The FFT algorithm became glasses for signals and data that take a closer look and uncover hidden frequencies. It enabled scientists to identify underground nuclear tests reducing calculation time from over three years to 35 minutes so the treaty remained intact.
It is amazing how the underlying idea behind this ingenious algorithm that potentially prevented a nuclear arms race is a simple divide-and-conquer principle. It expresses the DFT (Discrete Fourier Transform, time to frequency domain transformation for a digital signal) of a sequence of N points as the sum of smaller DFTs of even and odd-indexed elements.
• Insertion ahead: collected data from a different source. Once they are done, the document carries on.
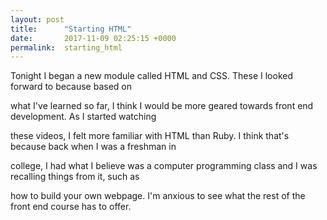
 ```yaml
---
layout: post
title:      "Starting HTML"
date:       2017-11-09 02:25:15 +0000
permalink:  starting_html
---
```



Tonight I began a new module called HTML and CSS.  These I looked forward to because based on

what I've learned so far, I think I would be more geared towards front end development.  As I started watching 

these videos, I felt more familiar with HTML than Ruby. I think that's because back when I was a freshman in 

college, I had what I believe was a computer programming class and I was recalling things from it, such as 

how to build your own webpage.  I'm anxious to see what the rest of the front end course has to offer.
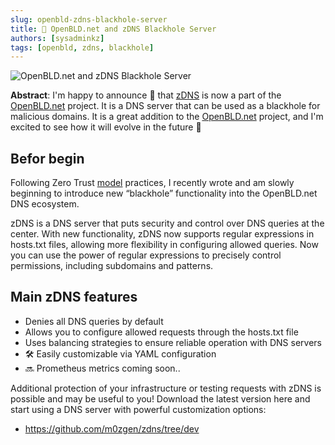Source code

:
 ```yaml
---
slug: openbld-zdns-blackhole-server
title: 🎯 OpenBLD.net and zDNS Blackhole Server
authors: [sysadminkz]
tags: [openbld, zdns, blackhole]
---
```


![OpenBLD.net and zDNS Blackhole Server](images/zDNS_as_blackhole.gif)

**Abstract**: I'm happy to announce 🎉 that [zDNS](https://github.com/m0zgen/zdns/tree/dev) is now a part of the 
[OpenBLD.net](https://openbld.net/) project. It is a DNS server that can be used as a blackhole for 
malicious domains. It is a great addition to the [OpenBLD.net](https://openbld.net/) project, 
and I'm excited to see how it will evolve in the future 🚀

## Befor begin

Following Zero Trust [model](https://en.wikipedia.org/wiki/Zero_trust_security_model) practices, 
I recently wrote and am slowly beginning to introduce new “blackhole” functionality into the 
OpenBLD.net DNS ecosystem.

zDNS is a DNS server that puts security and control over DNS queries at the center. 
With new functionality, zDNS now supports regular expressions in hosts.txt files, allowing more 
flexibility in configuring allowed queries. Now you can use the power of regular expressions to 
precisely control permissions, including subdomains and patterns.

## Main zDNS features

- Denies all DNS queries by default
- Allows you to configure allowed requests through the hosts.txt file
- Uses balancing strategies to ensure reliable operation with DNS servers
- 🛠 Easily customizable via YAML configuration
- 🔜 Prometheus metrics coming soon..

Additional protection of your infrastructure or testing requests with zDNS is possible and may be useful to you! Download the latest version here and start using a DNS server with powerful customization options:

* https://github.com/m0zgen/zdns/tree/dev
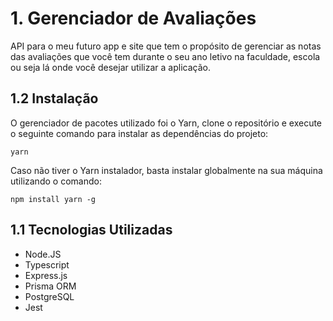 # 1. Gerenciador de Avaliações

API para o meu futuro app e site que tem o propósito de gerenciar as notas das avaliações que você tem durante o seu ano letivo na faculdade, escola ou seja lá onde você desejar utilizar a aplicação.

## 1.2 Instalação

O gerenciador de pacotes utilizado foi o Yarn, clone o repositório e execute o seguinte comando para instalar as dependências do projeto:

```
yarn
```

Caso não tiver o Yarn instalador, basta instalar globalmente na sua máquina utilizando o comando:

```
npm install yarn -g
```

## 1.1 Tecnologias Utilizadas
- Node.JS
- Typescript
- Express.js
- Prisma ORM
- PostgreSQL
- Jest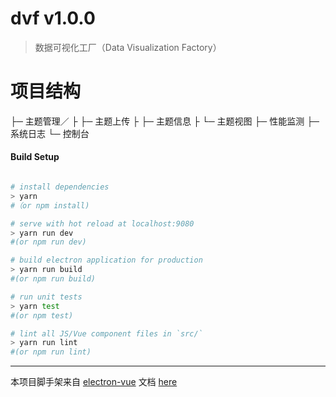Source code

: # dvf v1.0.0

> 数据可视化工厂（Data Visualization Factory）

# 项目结构
  ├─ 主题管理／
  ├   ├─ 主题上传
  ├   ├─ 主题信息
  ├   └─ 主题视图
  ├─ 性能监测
  ├─ 系统日志
  └─ 控制台

#### Build Setup

``` bash

# install dependencies
> yarn 
#（or npm install)

# serve with hot reload at localhost:9080
> yarn run dev 
#(or npm run dev)

# build electron application for production
> yarn run build 
#(or npm run build)

# run unit tests
> yarn test 
#(or npm test)

# lint all JS/Vue component files in `src/`
> yarn run lint 
#(or npm run lint)

```

---

本项目脚手架来自 [electron-vue](https://github.com/SimulatedGREG/electron-vue) 
文档 [here](https://simulatedgreg.gitbooks.io/electron-vue/content/index.html)
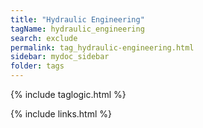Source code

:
 ```yaml
---
title: "Hydraulic Engineering"
tagName: hydraulic_engineering
search: exclude
permalink: tag_hydraulic-engineering.html
sidebar: mydoc_sidebar
folder: tags
---
```

{% include taglogic.html %}

{% include links.html %}
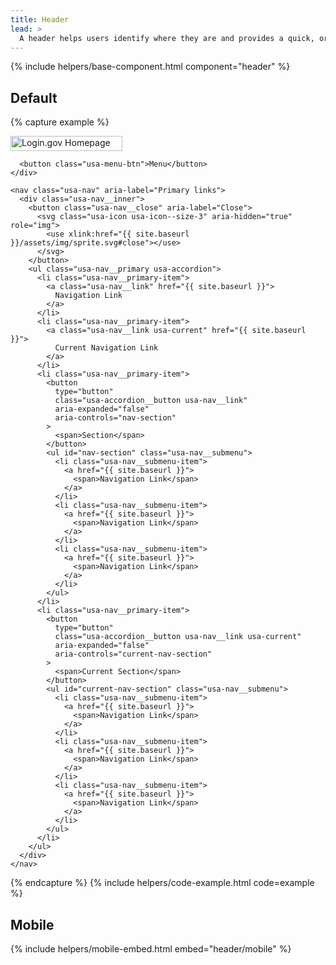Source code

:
 ```yaml
---
title: Header
lead: >
  A header helps users identify where they are and provides a quick, organized way to reach the main sections of a website.
---
```


{% include helpers/base-component.html component="header" %}

## Default

{% capture example %}
<div class="usa-overlay"></div>
<div class="usa-header usa-header--extended">
  <div class="usa-nav-container">
    <div class="usa-navbar">
      <div class="usa-logo">
        <a href="{{ site.baseurl }}">
          <img
            src="{{ site.baseurl }}/assets/img/login-gov-logo.svg"
            class="usa-logo__img"
            alt="Login.gov Homepage"
            width="179"
            height="24"
          />
        </a>
      </div>

      <button class="usa-menu-btn">Menu</button>
    </div>

    <nav class="usa-nav" aria-label="Primary links">
      <div class="usa-nav__inner">
        <button class="usa-nav__close" aria-label="Close">
          <svg class="usa-icon usa-icon--size-3" aria-hidden="true" role="img">
            <use xlink:href="{{ site.baseurl }}/assets/img/sprite.svg#close"></use>
          </svg>
        </button>
        <ul class="usa-nav__primary usa-accordion">
          <li class="usa-nav__primary-item">
            <a class="usa-nav__link" href="{{ site.baseurl }}">
              Navigation Link
            </a>
          </li>
          <li class="usa-nav__primary-item">
            <a class="usa-nav__link usa-current" href="{{ site.baseurl }}">
              Current Navigation Link
            </a>
          </li>
          <li class="usa-nav__primary-item">
            <button
              type="button"
              class="usa-accordion__button usa-nav__link"
              aria-expanded="false"
              aria-controls="nav-section"
            >
              <span>Section</span>
            </button>
            <ul id="nav-section" class="usa-nav__submenu">
              <li class="usa-nav__submenu-item">
                <a href="{{ site.baseurl }}">
                  <span>Navigation Link</span>
                </a>
              </li>
              <li class="usa-nav__submenu-item">
                <a href="{{ site.baseurl }}">
                  <span>Navigation Link</span>
                </a>
              </li>
              <li class="usa-nav__submenu-item">
                <a href="{{ site.baseurl }}">
                  <span>Navigation Link</span>
                </a>
              </li>
            </ul>
          </li>
          <li class="usa-nav__primary-item">
            <button
              type="button"
              class="usa-accordion__button usa-nav__link usa-current"
              aria-expanded="false"
              aria-controls="current-nav-section"
            >
              <span>Current Section</span>
            </button>
            <ul id="current-nav-section" class="usa-nav__submenu">
              <li class="usa-nav__submenu-item">
                <a href="{{ site.baseurl }}">
                  <span>Navigation Link</span>
                </a>
              </li>
              <li class="usa-nav__submenu-item">
                <a href="{{ site.baseurl }}">
                  <span>Navigation Link</span>
                </a>
              </li>
              <li class="usa-nav__submenu-item">
                <a href="{{ site.baseurl }}">
                  <span>Navigation Link</span>
                </a>
              </li>
            </ul>
          </li>
        </ul>
      </div>
    </nav>
  </div>
</div>
{% endcapture %}
{% include helpers/code-example.html code=example %}

## Mobile

{% include helpers/mobile-embed.html embed="header/mobile" %}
By doing this recursively, you break down the problem into smaller and smaller sub-problems until you reach sequences of just two points. (Recursion has always been beautiful!)
Variation of FFT pops up almost everywhere data compression(JPEG), audio, image processing, radar analysis, and so on.
Stories worth knowing
Reinforcement learning algorithms have their beauty as it takes inspiration from animals and humans on how to learn i.e., based on a reward feedback mechanism. OpenAI has leveraged these algorithms to play games and developed cool models like Alpha Go, Alpha Zero, and muZero (muZero can beat chess engines like stockfish and does not even need to know about any rules of chess). There is also a rumour of how Q* is going to be the next big thing; an RL algorithm to solve physics problems or your interesting math problems.
Can there ever be an algorithm to solve it in an accurate enough manner?
What were your steps in learning to solve the algebra for the first time?Or procedures to solve integration and differentiation problems?
Can everything every task be listed in a series of steps?
Pause and Ponder
A few years back an interesting experiment (Brainport) was done by researchers in which they were studying how humans learn to receive and decode signals from sensory parts. The finding was even mind-boggling. They observed cortical regions known to decode signals from your tongue can also learn to see if provided with visual input. This enabled your tongue to see if some form of visual stimulus was provided to your tongue (tasting the light). This implies brain has some single form of algorithm to learn the decoding regardless of the nature of inputs.
The question is will humans ever catch a glimpse of this one algorithm that makes us homo sapiens!